My own representative, Rhonda Menlove, has written a wild turkey extermination bill. The idea of the bill is to allow private landowners to kill wild turkeys on sight if the turkeys set foot on their land. This could easily spell the end of one of the most successful game recovery efforts that has ever taken place in Utah. 
Here is the bill:
http://le.utah.gov/~2013/bills/hbillint/HB0342.htm

Rhonda said to call her if you are interested in the bill that is designed to exterminate the wild turkey population. Representative Menlove's phone number is 435-760-2618. Her e-mail address is [email protected]


----------



## outdoorser (Jan 14, 2013)

*Re: Turkey Extermination-House Bill 0342: Wild Turkey Manage*

Wow. She's my rep too. I think we should all pay her a phone call--or email.

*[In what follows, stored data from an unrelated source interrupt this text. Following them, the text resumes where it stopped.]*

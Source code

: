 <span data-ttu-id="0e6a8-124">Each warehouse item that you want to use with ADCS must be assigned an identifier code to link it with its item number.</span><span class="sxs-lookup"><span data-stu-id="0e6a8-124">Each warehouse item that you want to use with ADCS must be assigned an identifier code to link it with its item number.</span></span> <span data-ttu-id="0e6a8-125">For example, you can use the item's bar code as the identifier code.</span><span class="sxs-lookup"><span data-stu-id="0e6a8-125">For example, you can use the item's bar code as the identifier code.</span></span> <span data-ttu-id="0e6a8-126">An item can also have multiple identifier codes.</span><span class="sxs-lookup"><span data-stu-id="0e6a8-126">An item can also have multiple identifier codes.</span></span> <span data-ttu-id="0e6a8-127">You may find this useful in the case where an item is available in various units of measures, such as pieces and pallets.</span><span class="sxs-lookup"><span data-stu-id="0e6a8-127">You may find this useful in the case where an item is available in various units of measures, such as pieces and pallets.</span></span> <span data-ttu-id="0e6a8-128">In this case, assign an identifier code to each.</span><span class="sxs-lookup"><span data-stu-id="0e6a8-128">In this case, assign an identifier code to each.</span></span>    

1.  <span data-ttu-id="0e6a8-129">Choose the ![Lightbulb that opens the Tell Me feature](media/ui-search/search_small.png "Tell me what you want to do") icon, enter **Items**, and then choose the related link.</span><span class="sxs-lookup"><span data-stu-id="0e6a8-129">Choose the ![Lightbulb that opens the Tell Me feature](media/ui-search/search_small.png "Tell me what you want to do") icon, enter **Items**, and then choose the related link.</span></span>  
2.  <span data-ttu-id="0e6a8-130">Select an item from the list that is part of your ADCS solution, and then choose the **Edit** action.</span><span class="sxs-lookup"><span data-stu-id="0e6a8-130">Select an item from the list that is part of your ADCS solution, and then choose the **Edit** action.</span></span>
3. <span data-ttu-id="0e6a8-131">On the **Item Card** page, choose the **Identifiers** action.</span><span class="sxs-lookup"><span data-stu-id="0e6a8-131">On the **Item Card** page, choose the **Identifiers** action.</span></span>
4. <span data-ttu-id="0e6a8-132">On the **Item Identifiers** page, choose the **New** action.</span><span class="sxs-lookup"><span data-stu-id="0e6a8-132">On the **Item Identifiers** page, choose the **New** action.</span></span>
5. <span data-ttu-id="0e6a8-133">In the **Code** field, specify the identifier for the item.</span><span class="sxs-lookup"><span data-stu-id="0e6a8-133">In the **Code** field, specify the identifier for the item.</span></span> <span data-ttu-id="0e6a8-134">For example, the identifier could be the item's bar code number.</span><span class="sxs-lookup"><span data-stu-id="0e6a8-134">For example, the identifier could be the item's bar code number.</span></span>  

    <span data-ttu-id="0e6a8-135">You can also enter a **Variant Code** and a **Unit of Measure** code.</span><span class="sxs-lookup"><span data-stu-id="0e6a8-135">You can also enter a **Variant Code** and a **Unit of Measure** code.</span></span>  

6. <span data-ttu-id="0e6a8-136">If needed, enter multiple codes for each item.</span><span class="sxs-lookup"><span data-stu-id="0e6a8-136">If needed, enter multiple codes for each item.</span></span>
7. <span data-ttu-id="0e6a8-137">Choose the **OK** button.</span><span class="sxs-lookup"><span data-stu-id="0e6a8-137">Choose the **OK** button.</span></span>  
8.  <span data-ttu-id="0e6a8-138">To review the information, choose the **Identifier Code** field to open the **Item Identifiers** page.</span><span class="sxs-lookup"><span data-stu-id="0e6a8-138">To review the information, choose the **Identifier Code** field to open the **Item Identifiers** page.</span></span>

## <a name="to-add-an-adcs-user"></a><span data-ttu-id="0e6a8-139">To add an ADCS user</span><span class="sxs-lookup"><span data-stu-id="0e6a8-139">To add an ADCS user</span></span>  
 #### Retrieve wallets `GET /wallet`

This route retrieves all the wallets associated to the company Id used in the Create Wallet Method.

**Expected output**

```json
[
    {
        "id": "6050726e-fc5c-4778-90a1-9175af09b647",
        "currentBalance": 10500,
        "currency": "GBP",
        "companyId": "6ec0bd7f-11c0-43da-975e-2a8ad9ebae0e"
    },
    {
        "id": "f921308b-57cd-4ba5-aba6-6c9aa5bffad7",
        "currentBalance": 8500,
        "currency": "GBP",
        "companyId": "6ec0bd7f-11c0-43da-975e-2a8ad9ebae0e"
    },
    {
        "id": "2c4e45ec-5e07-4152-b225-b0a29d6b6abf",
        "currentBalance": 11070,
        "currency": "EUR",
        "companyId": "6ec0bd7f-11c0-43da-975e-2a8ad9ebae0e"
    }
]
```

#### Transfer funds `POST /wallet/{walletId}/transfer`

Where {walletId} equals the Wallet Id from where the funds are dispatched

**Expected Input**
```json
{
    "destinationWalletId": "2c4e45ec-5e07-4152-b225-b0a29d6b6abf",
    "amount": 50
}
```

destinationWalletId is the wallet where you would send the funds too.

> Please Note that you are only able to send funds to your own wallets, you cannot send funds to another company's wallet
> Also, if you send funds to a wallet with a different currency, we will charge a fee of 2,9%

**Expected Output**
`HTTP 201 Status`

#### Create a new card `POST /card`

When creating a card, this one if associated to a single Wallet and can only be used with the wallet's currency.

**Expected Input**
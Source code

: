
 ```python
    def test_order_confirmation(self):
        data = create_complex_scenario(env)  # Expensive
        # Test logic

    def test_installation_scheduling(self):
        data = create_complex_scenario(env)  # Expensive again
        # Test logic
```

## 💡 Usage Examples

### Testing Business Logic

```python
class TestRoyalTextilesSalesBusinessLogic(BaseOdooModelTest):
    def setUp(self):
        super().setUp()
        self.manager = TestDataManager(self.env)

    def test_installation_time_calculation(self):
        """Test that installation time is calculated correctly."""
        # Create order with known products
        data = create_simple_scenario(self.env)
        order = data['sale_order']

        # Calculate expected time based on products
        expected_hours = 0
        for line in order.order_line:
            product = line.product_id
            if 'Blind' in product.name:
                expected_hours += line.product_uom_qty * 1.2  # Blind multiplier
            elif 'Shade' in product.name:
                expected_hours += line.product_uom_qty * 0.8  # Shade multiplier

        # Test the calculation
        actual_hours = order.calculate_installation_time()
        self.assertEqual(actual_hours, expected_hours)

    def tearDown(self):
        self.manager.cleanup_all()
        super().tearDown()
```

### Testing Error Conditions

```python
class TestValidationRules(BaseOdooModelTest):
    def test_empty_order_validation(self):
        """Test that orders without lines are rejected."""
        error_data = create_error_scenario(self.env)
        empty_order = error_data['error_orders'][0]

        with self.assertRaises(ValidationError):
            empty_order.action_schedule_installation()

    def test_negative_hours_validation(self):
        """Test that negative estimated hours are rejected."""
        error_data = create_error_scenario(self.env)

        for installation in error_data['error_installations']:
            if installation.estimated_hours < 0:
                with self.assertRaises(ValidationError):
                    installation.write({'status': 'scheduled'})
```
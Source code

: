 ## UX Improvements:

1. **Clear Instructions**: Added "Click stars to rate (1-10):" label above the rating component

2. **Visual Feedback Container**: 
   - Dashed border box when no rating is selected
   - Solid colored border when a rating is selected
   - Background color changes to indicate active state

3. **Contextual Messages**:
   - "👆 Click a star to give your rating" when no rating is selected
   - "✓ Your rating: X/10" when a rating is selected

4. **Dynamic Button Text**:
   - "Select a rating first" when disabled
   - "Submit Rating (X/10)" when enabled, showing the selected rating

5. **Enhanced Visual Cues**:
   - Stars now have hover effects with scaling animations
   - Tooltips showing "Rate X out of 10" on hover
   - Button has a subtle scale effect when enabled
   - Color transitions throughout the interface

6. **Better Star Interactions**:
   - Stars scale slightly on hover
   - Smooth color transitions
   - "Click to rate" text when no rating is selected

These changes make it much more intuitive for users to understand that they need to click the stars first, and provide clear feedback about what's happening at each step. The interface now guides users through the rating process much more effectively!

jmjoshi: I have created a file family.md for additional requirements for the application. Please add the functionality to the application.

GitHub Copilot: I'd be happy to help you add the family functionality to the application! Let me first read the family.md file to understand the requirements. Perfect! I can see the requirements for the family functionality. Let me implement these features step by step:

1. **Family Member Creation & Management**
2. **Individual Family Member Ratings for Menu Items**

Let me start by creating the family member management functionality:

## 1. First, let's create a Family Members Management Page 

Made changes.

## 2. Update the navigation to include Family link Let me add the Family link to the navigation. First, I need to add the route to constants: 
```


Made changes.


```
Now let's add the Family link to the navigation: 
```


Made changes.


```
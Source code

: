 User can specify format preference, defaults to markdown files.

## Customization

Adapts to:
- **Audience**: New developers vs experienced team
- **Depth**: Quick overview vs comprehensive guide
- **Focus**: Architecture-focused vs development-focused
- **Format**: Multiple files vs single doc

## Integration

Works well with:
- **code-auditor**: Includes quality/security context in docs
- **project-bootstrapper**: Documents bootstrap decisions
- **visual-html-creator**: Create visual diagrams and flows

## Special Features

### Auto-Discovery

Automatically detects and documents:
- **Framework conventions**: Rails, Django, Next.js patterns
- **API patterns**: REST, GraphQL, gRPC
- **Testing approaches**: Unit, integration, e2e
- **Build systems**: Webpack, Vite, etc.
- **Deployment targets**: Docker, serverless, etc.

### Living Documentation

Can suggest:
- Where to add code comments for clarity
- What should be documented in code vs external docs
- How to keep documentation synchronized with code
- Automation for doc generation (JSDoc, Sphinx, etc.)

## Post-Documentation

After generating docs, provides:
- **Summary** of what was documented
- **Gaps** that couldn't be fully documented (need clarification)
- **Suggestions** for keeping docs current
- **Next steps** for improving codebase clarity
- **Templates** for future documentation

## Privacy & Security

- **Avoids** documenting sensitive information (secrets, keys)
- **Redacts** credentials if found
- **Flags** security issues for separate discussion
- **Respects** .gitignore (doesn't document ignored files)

Nothing radical, just stating our concerns.


----------



## xxxxxxBirdDogger (Mar 7, 2008)

*Re: Turkey Extermination-House Bill 0342: Wild Turkey Manage*

Common sense prevailed. The proposal has now changed to having a fall hunt to go along with the spring hunt. Much better.


----------



## Treehugnhuntr (Sep 7, 2007)

*Re: Turkey Extermination-House Bill 0342: Wild Turkey Manage*

I attended the Legislative Committee meeting this morning concerning HB342. The substitute billed was voted on and passed, which is relatively good when compared to the original bill that was introduced. We will see where it goes from here. I have a feeling it won't be resolved by the end of session, but it's at the top of the DWR's list, so measures will be taken to address the issue of "nuisance" birds.


----------